• **Material for this exercise**

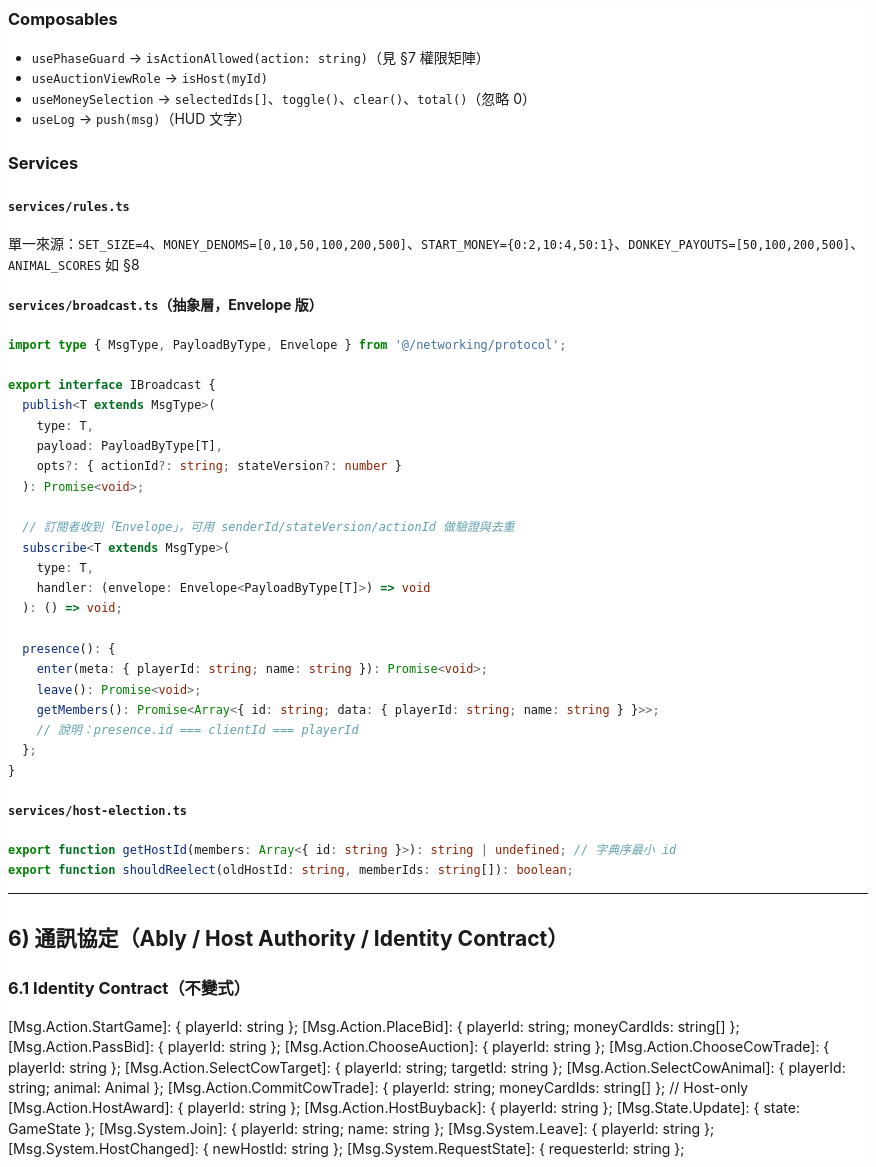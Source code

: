 ### Composables

* `usePhaseGuard` → `isActionAllowed(action: string)`（見 §7 權限矩陣）
* `useAuctionViewRole` → `isHost(myId)`
* `useMoneySelection` → `selectedIds[]`、`toggle()`、`clear()`、`total()`（忽略 0）
* `useLog` → `push(msg)`（HUD 文字）

### Services

#### `services/rules.ts`

單一來源：`SET_SIZE=4`、`MONEY_DENOMS=[0,10,50,100,200,500]`、`START_MONEY={0:2,10:4,50:1}`、`DONKEY_PAYOUTS=[50,100,200,500]`、`ANIMAL_SCORES` 如 §8

#### `services/broadcast.ts`（抽象層，**Envelope 版**）

```ts
import type { MsgType, PayloadByType, Envelope } from '@/networking/protocol';

export interface IBroadcast {
  publish<T extends MsgType>(
    type: T,
    payload: PayloadByType[T],
    opts?: { actionId?: string; stateVersion?: number }
  ): Promise<void>;

  // 訂閱者收到「Envelope」，可用 senderId/stateVersion/actionId 做驗證與去重
  subscribe<T extends MsgType>(
    type: T,
    handler: (envelope: Envelope<PayloadByType[T]>) => void
  ): () => void;

  presence(): {
    enter(meta: { playerId: string; name: string }): Promise<void>;
    leave(): Promise<void>;
    getMembers(): Promise<Array<{ id: string; data: { playerId: string; name: string } }>>;
    // 說明：presence.id === clientId === playerId
  };
}
```

#### `services/host-election.ts`

```ts
export function getHostId(members: Array<{ id: string }>): string | undefined; // 字典序最小 id
export function shouldReelect(oldHostId: string, memberIds: string[]): boolean;
```

---

## 6) 通訊協定（Ably / Host Authority / Identity Contract）

### 6.1 Identity Contract（不變式）


  [Msg.Action.StartGame]: { playerId: string };
  [Msg.Action.PlaceBid]: { playerId: string; moneyCardIds: string[] };
  [Msg.Action.PassBid]: { playerId: string };
  [Msg.Action.ChooseAuction]: { playerId: string };
  [Msg.Action.ChooseCowTrade]: { playerId: string };
  [Msg.Action.SelectCowTarget]: { playerId: string; targetId: string };
  [Msg.Action.SelectCowAnimal]: { playerId: string; animal: Animal };
  [Msg.Action.CommitCowTrade]: { playerId: string; moneyCardIds: string[] }; // Host-only
  [Msg.Action.HostAward]: { playerId: string };
  [Msg.Action.HostBuyback]: { playerId: string };
  [Msg.State.Update]: { state: GameState };
  [Msg.System.Join]: { playerId: string; name: string };
  [Msg.System.Leave]: { playerId: string };
  [Msg.System.HostChanged]: { newHostId: string };
  [Msg.System.RequestState]: { requesterId: string };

• **Assignment**
Give the number of lines in the entries above that include the string "Identity". No other output is expected.

• **Exercise result**
2